The MOCA installation continues on this terrace, but it is noteworthy that Leonard’s work has simultaneously been on view at two other Los Angeles venues. One is the Los Angeles County Museum of Art’s omnibus exhibition Outliers and American Vanguard Art (on view through March 17). That exhibition contains a display, more elegant than MOCA’s, of Leonard’s only fiction piece, The Fae Richards Photo Archive (1993–96), for which actors were posed. Also overlapping with the MOCA show was a definitive display at Hauser & Wirth Los Angeles of a project not on view at MOCA, “Analogue” (1998–2009). This was a complete set of Leonard’s rigorously documentary series of mom-and-pop storefronts (closed January 20).
In addition to Leonard’s simultaneous presence in these three different venues, two other women photographers of her generation had LA retrospectives that overlapped with hers. “Adrian Piper: Concepts and Intuitions, 1965–2016,” an exhibition of 250 works organized by the Museum of Modern Art, New York, was at the Hammer Museum (October 7, 2018–January 6, 2019) (reviewed in Artillery Jan 2019), and “Sally Mann: A Thousand Crossings” originated at the National Gallery in Washington and then came to the Getty Museum (November 16, 2018–February 10, 2019) (reviewed on p.42)
Besides all these exhibitions seen in LA, New York’s Jewish Museum organized a retrospective for pioneer feminist photographer Martha Rosler, on view there through March 3rd. I haven’t tried to count all the mid-career exhibitions of this sort that male photographers have had over the years, but I feel confident claiming that this year has provided women in photography with a time of reckoning.

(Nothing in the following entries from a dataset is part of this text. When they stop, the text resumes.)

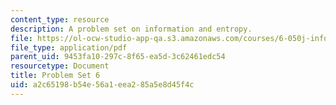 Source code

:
 ```yaml
---
content_type: resource
description: A problem set on information and entropy.
file: https://ol-ocw-studio-app-qa.s3.amazonaws.com/courses/6-050j-information-and-entropy-spring-2008/a2c65198b54e56a1eea285a5e8d45f4c_MIT6_050JS08_ps_06.pdf
file_type: application/pdf
parent_uid: 9453fa10-297c-8f65-ea5d-3c62461edc54
resourcetype: Document
title: Problem Set 6
uid: a2c65198-b54e-56a1-eea2-85a5e8d45f4c
---
```


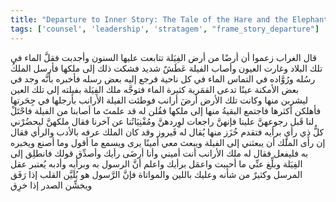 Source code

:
 ```yaml
---
title: "Departure to Inner Story: The Tale of the Hare and the Elephant"
tags: ['counsel', 'leadership', 'stratagem', "frame_story_departure"]
---
```


 قال الغراب زعموا أن أرضًا من أرض الفِيَلة تتابعت عليها السنون وأجدبت فقلَّ الماء في تلك البلاد وغارت العيون وأصاب الفيلة عَطَشٌ شديد فشكت ذلك إلى ملكها فأرسل الملكُ رسُله ورُوَّاده في التماس الماء في كل ناحية فرجع إليه بعض رسله فأخبره بأنَّه وجد في بعض الأمكنة عينًا تدعى القمَرية كثيرة الماء فتوجَّه ملك الفِيَلة بفيلته إلى تلك العين ليشربن منها وكانت تلك الأرض أرضَ أرانب فوطئت الفيلة الأرانب بأرجلها في جِحَرتها فأهلكن أكثرها فاجتمع البقيةُ منها إلى ملكها فقُلن له قد علمتَ ما أصابنا من الفيلة فاحْتَلْ لنا قَبل رجوعهنَّ علينا فإنهنَّ راجعات لوِردهنَّ ومُفْنِيَاتُنا عن آخرنا فقال ملكهنَّ ليحضُرْني كلُّ ذي رأيٍ برأيه فتقدم خُزَز منها يُقال له فَيروز وقد كان الملك عرفه بالأدب والرأي فقال إن رأَى الملك أن يبعثني إلى الفيلة ويبعث معي أمينًا يرى ويسمع ما أقول وما أصنع ويخبره به فليفعل  فقال له ملك الأرانب أنت أميني وأنا أرضَى رأيك وأصدِّق قولك فانطلِق إلى الفِيَلة وبلِّغ عنِّي ما أحببت واعمَل برأيك واعلم أنَّ الرسول به وبرأيه وأدبه يُعتبر عقل المرسل وكثيرٌ من شأنه وعليك باللين والمواتاة فإنَّ الرَّسول هو يُلَيَّن القلب إذا رَفَق ويخشِّن الصدر إذا خرِق
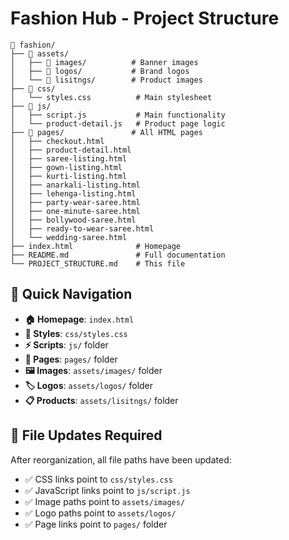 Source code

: # Fashion Hub - Project Structure

```
📁 fashion/
├── 📁 assets/
│   ├── 📁 images/          # Banner images
│   ├── 📁 logos/           # Brand logos
│   └── 📁 lisitngs/        # Product images
├── 📁 css/
│   └── styles.css          # Main stylesheet
├── 📁 js/
│   ├── script.js           # Main functionality
│   └── product-detail.js   # Product page logic
├── 📁 pages/               # All HTML pages
│   ├── checkout.html
│   ├── product-detail.html
│   ├── saree-listing.html
│   ├── gown-listing.html
│   ├── kurti-listing.html
│   ├── anarkali-listing.html
│   ├── lehenga-listing.html
│   ├── party-wear-saree.html
│   ├── one-minute-saree.html
│   ├── bollywood-saree.html
│   ├── ready-to-wear-saree.html
│   └── wedding-saree.html
├── index.html              # Homepage
├── README.md               # Full documentation
└── PROJECT_STRUCTURE.md    # This file
```

## 🎯 **Quick Navigation**

- **🏠 Homepage**: `index.html`
- **🎨 Styles**: `css/styles.css`
- **⚡ Scripts**: `js/` folder
- **📱 Pages**: `pages/` folder
- **🖼️ Images**: `assets/images/` folder
- **🏷️ Logos**: `assets/logos/` folder
- **📋 Products**: `assets/lisitngs/` folder

## 📝 **File Updates Required**

After reorganization, all file paths have been updated:
- ✅ CSS links point to `css/styles.css`
- ✅ JavaScript links point to `js/script.js`
- ✅ Image paths point to `assets/images/`
- ✅ Logo paths point to `assets/logos/`
- ✅ Page links point to `pages/` folder
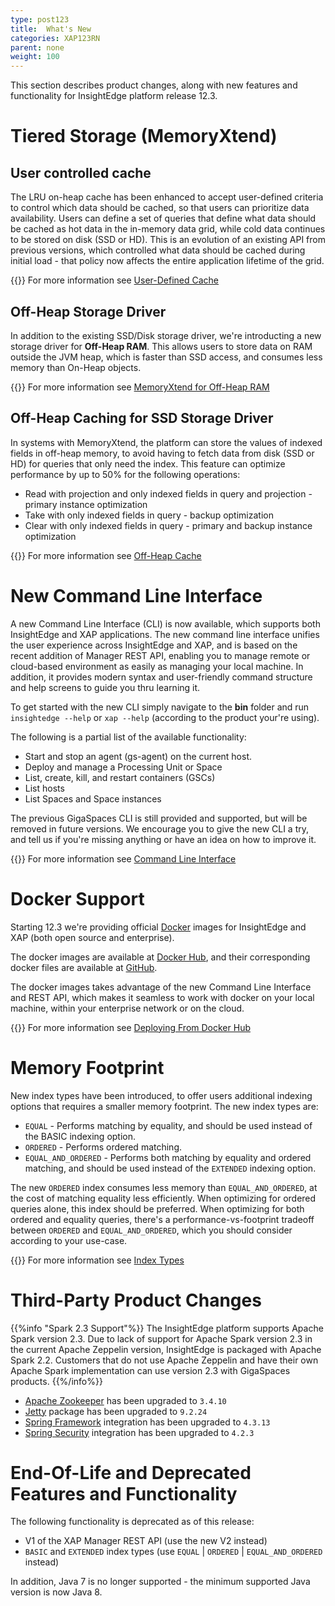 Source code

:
 ```yaml
---
type: post123
title:  What's New
categories: XAP123RN
parent: none
weight: 100
---
```


This section describes product changes, along with new features and functionality for InsightEdge platform release 12.3.

# Tiered Storage (MemoryXtend)

## User controlled cache

The LRU on-heap cache has been enhanced to accept user-defined criteria to control which data should be cached, so that users can prioritize data availability. Users can define a set of queries that define what data should be cached as hot data in the in-memory data grid, while cold data continues to be stored on disk (SSD or HD). This is an evolution of an existing API from previous versions, which controlled what data should be cached during initial load - that policy now affects the entire application lifetime of the grid.

{{<infosign>}} For more information see [User-Defined Cache](../admin/memoryxtend-overview.html#user-defined-cache)

## Off-Heap Storage Driver

In addition to the existing SSD/Disk storage driver, we're introducting a new storage driver for **Off-Heap RAM**. This allows users to store data on RAM outside the JVM heap, which is faster than SSD access, and consumes less memory than On-Heap objects.

{{<infosign>}} For more information see [MemoryXtend for Off-Heap RAM](../admin/memoryxtend-ohr.html)


## Off-Heap Caching for SSD Storage Driver

In systems with MemoryXtend, the platform can store the values of indexed fields in off-heap memory, to avoid having to fetch data from disk (SSD or HD) for queries that only need the index. This feature can optimize performance by up to 50% for the following operations:

- Read with projection and only indexed fields in query and projection - primary instance optimization
- Take with only indexed fields in query - backup optimization
- Clear with only indexed fields in query - primary and backup instance optimization

{{<infosign>}} For more information see [Off-Heap Cache](../admin/memoryxtend-rocksdb-ssd.html#off-heap-cache)

# New Command Line Interface

A new Command Line Interface (CLI) is now available, which supports both InsightEdge and XAP applications. The new command line interface unifies the user experience across InsightEdge and XAP, and is based on the recent addition of Manager REST API, enabling you to manage remote or cloud-based environment as easily as managing your local machine. In addition, it provides modern syntax and user-friendly command structure and help screens to guide you thru learning it.

To get started with the new CLI simply navigate to the **bin** folder and run `insightedge --help` or `xap --help` (according to the product your're using).

The following is a partial list of the available functionality:

- Start and stop an agent (gs-agent) on the current host.
- Deploy and manage a Processing Unit or Space
- List, create, kill, and restart containers (GSCs)
- List hosts
- List Spaces and Space instances

The previous GigaSpaces CLI is still provided and supported, but will be removed in future versions. We encourage you to give the new CLI a try, and tell us if you're missing anything or have an idea on how to improve it.

{{<infosign>}} For more information see [Command Line Interface](../admin/admin-interactive-cli.html)

# Docker Support

Starting 12.3 we're providing official [Docker](https://www.docker.com) images for InsightEdge and XAP (both open source and enterprise).

The docker images are available at [Docker Hub](https://hub.docker.com/r/gigaspaces/), and their corresponding docker files are available at [GitHub](https://github.com/gigaspaces/docker).

The docker images takes advantage of the new Command Line Interface and REST API, which makes it seamless to work with docker on your local machine, within your enterprise network or on the cloud.

{{<infosign>}} For more information see [Deploying From Docker Hub](../started/docker-deployment-xap.html)

# Memory Footprint

New index types have been introduced, to offer users additional indexing options that requires a smaller memory footprint. The new index types are:

- `EQUAL` - Performs matching by equality, and should be used instead of the BASIC indexing option.
- `ORDERED` - Performs ordered matching.
- `EQUAL_AND_ORDERED` - Performs both matching by equality and ordered matching, and should be used instead of the `EXTENDED` indexing option.

The new `ORDERED` index consumes less memory than `EQUAL_AND_ORDERED`, at the cost of matching equality less efficiently. When optimizing for ordered queries alone, this index should be preferred. When optimizing for both ordered and equality queries, there's a performance-vs-footprint tradeoff between `ORDERED` and `EQUAL_AND_ORDERED`, which you should consider according to your use-case.

{{<infosign>}} For more information see [Index Types](../dev-java/indexing.html#index-types)

# Third-Party Product Changes

{{%info "Spark 2.3 Support"%}}
The InsightEdge platform supports Apache Spark version 2.3. Due to lack of support for Apache Spark version 2.3 in the current Apache Zeppelin version, InsightEdge is packaged with Apache Spark 2.2. Customers that do not use Apache Zeppelin and have their own Apache Spark implementation can use version 2.3 with GigaSpaces products.
{{%/info%}}

* [Apache Zookeeper](https://zookeeper.apache.org/) has been upgraded to `3.4.10`
* [Jetty](http://www.eclipse.org/jetty/) package has been upgraded to `9.2.24`
* [Spring Framework](https://projects.spring.io/spring-framework/) integration has been upgraded to `4.3.13`
* [Spring Security](http://projects.spring.io/spring-security/) integration has been upgraded to `4.2.3`

# End-Of-Life and Deprecated Features and Functionality

The following functionality is deprecated as of this release:

- V1 of the XAP Manager REST API (use the new V2 instead)
- `BASIC` and `EXTENDED` index types (use `EQUAL` | `ORDERED` | `EQUAL_AND_ORDERED` instead)

In addition, Java 7 is no longer supported - the minimum supported Java version is now Java 8.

The range of the sensibilities exemplified by these retrospectives extends from Leonard’s work to Sally Mann’s. Leonard is a hard-nosed New Yorker who travels the world, whereas Mann is a stay-at-home mom whose most noted work takes place in her front yard. While Leonard is terse in her statements, Mann is a garrulous Southerner who evoked William Faulkner in her best-selling autobiography, Hold Still. While Mann’s signature photographs are those of her own children, Leonard’s are not only of far-flung subjects but of other art forms in addition to photography. These two artists could not be more different, exemplifying the universal range of both subjects and points of view that women in photography have embraced.